Your instructions
Across the listing below, how many lines contain "单位毫秒"? Answer with the number and nothing else.

■ ■ ■ ■ ■ ■ ■

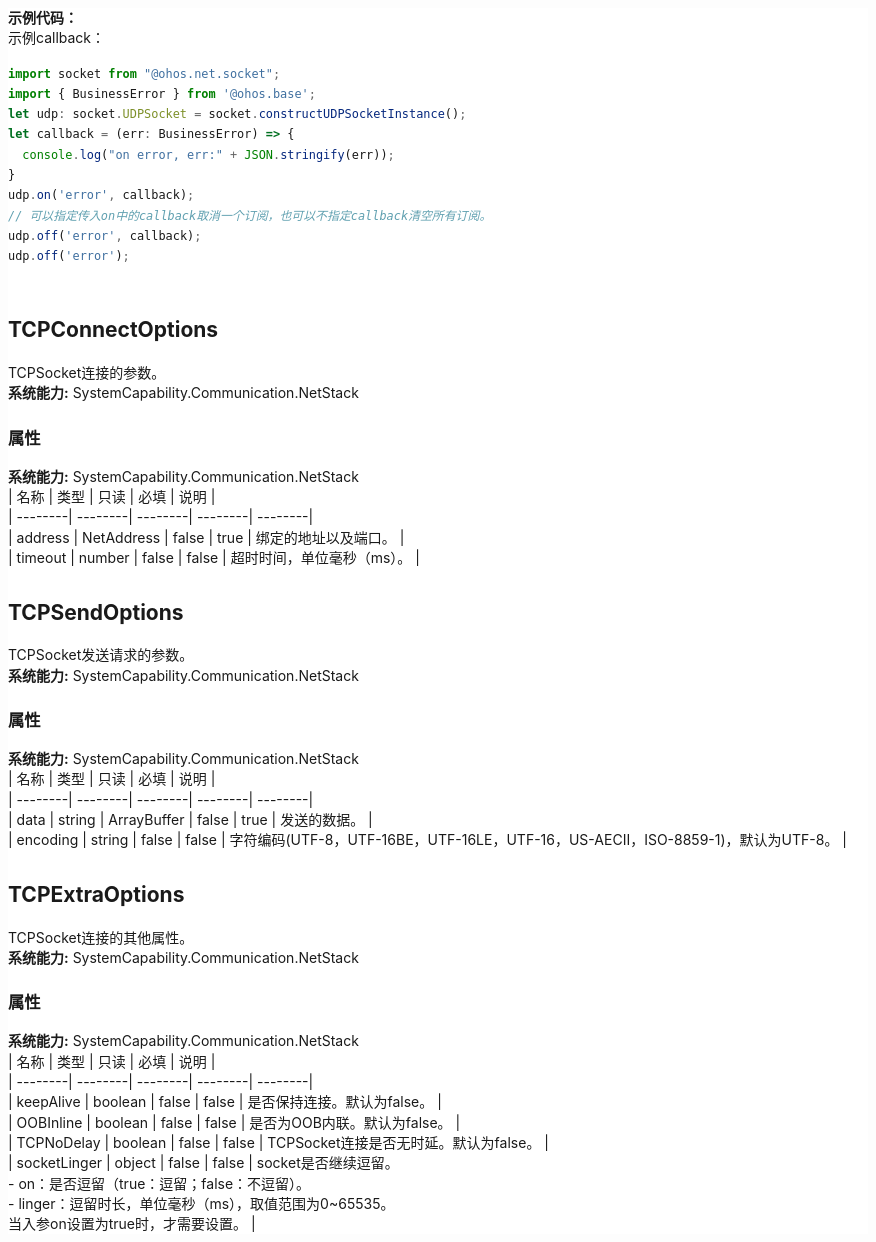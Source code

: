  **示例代码：**   
示例callback：  
```js    
import socket from "@ohos.net.socket";  
import { BusinessError } from '@ohos.base';  
let udp: socket.UDPSocket = socket.constructUDPSocketInstance();  
let callback = (err: BusinessError) => {  
  console.log("on error, err:" + JSON.stringify(err));  
}  
udp.on('error', callback);  
// 可以指定传入on中的callback取消一个订阅，也可以不指定callback清空所有订阅。  
udp.off('error', callback);  
udp.off('error');  
    
```    
  
    
## TCPConnectOptions    
TCPSocket连接的参数。  
 **系统能力:**  SystemCapability.Communication.NetStack    
### 属性    
 **系统能力:**  SystemCapability.Communication.NetStack    
| 名称 | 类型 | 只读 | 必填 | 说明 |  
| --------| --------| --------| --------| --------|  
| address | NetAddress | false | true | 绑定的地址以及端口。  |  
| timeout | number | false | false | 超时时间，单位毫秒（ms）。 |  
    
## TCPSendOptions    
TCPSocket发送请求的参数。  
 **系统能力:**  SystemCapability.Communication.NetStack    
### 属性    
 **系统能力:**  SystemCapability.Communication.NetStack    
| 名称 | 类型 | 只读 | 必填 | 说明 |  
| --------| --------| --------| --------| --------|  
| data | string \| ArrayBuffer | false | true |  发送的数据。 |  
| encoding | string | false | false | 字符编码(UTF-8，UTF-16BE，UTF-16LE，UTF-16，US-AECII，ISO-8859-1)，默认为UTF-8。 |  
    
## TCPExtraOptions    
TCPSocket连接的其他属性。  
 **系统能力:**  SystemCapability.Communication.NetStack    
### 属性    
 **系统能力:**  SystemCapability.Communication.NetStack    
| 名称 | 类型 | 只读 | 必填 | 说明 |  
| --------| --------| --------| --------| --------|  
| keepAlive | boolean | false | false | 是否保持连接。默认为false。  |  
| OOBInline | boolean | false | false | 是否为OOB内联。默认为false。   |  
| TCPNoDelay | boolean | false | false | TCPSocket连接是否无时延。默认为false。   |  
| socketLinger | object | false | false | socket是否继续逗留。<br />- on：是否逗留（true：逗留；false：不逗留）。<br />- linger：逗留时长，单位毫秒（ms），取值范围为0~65535。<br />当入参on设置为true时，才需要设置。 |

■ ■ ■ ■ ■ ■ ■

Output
2